BOY. By Roald Dahl. Illustrated. 160 pp. New York: Farrar, Straus & Giroux. $10.95. (Ages 10 to 14)
In real life the witch won. Mrs. Pratchett, the mean and filthy sweetshop lady, watched with relish as…
…the headmaster-giant ferociously caned 8-year-old Roald Dahl and his four friends for putting a dead mouse in her candy jar. No wonder so much of Mr. Dahl’s widely popular (and sometimes ghoulish) fiction has children and small creatures inflicting gruesome punishment on disgusting and malignant adults.
These autobiographical stories are as frightening and funny as his fiction. He explains in the introduction that he is not writing a boring history of his life, but about those things – comic, painful, unpleasant – that he has never been able to forget. The stories feel as if they have been told as family folklore, honed down to essential incident and sharp detail. They have the intense drama and simplicity of the fairy tale, and its unequivocal extremes of good and evil.

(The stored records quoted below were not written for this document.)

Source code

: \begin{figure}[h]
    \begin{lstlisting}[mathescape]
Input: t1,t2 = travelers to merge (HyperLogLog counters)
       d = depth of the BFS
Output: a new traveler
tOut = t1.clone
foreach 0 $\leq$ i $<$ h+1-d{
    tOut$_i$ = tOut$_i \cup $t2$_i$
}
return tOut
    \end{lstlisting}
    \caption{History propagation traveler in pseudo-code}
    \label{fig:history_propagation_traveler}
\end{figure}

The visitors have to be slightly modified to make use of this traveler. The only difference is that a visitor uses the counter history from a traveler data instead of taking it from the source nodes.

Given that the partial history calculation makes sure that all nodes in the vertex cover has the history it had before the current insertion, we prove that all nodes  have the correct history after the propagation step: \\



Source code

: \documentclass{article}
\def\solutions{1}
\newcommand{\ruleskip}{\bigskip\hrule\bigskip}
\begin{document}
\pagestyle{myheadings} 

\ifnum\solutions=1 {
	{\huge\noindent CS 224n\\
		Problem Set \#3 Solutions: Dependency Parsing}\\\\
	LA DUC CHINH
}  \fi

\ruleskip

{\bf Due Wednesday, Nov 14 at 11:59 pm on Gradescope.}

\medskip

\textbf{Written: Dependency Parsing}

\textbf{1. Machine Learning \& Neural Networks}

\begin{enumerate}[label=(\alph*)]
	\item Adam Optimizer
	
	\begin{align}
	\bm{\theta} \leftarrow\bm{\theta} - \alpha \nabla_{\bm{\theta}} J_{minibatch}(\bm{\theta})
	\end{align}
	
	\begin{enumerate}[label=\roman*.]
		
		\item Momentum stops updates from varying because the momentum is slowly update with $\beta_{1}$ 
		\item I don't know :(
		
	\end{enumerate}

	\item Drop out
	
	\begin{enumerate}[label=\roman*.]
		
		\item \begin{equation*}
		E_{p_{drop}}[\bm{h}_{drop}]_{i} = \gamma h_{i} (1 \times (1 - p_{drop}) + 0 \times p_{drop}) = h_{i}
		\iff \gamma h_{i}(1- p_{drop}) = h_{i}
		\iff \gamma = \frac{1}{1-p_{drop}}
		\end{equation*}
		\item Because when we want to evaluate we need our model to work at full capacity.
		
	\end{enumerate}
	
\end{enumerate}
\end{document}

After a brief sketch of his early years and his Norwegian father’s death when Roald was 4, the division is clear: home, in Britain, was “totally idyllic”; school was misery. There were vacations in Norway, feasts and mischief in his close, large, wealthy and almost entirely female family, led by his indomitable and beloved mother. But from age of 9 to 18 he endured the harsh rigor of select English boys’ boarding schools, where, as in Dickens’s novels of childhood, grotesque adults wielded savage power over the helpless and innocent students.
Mr. Dahl does not patronize himself as a child. What “Boy” saw was the truth. “We hated her and we had good reason for doing so,” he says of Mrs. Pratchett. The matron who ruled the school dormitories was an “ogre.” The horror of the ritualized, sadistic beatings by masters and prefects remains with him: “I couldn’t get over it. I never have got over it.”
The comedy, too, is close to the macabre, as when his nose hangs by a thread after a farcical automobile accident. He admires Thwaites, the doctor’s son, who knows about “scabs and when they were ready to be picked off,” explains why spit makes candy change color and tells long stories about how licorice is made from rat’s blood (“Two men stir the bubbling caldron with long poles and in the end they have a thick steaming rat-stew”).
Remembering, Mr. Dahl is in quiet control, chatting to his readers, explaining a few historical differences, illustrating each incident with scraps of his weekly letters home, his mediocre report cards, small ink drawings, and family-album photographs with captions in longhand like “me seven months.” The tension between this casual commonsense tone and the lurking demonic terror gives these tales their power.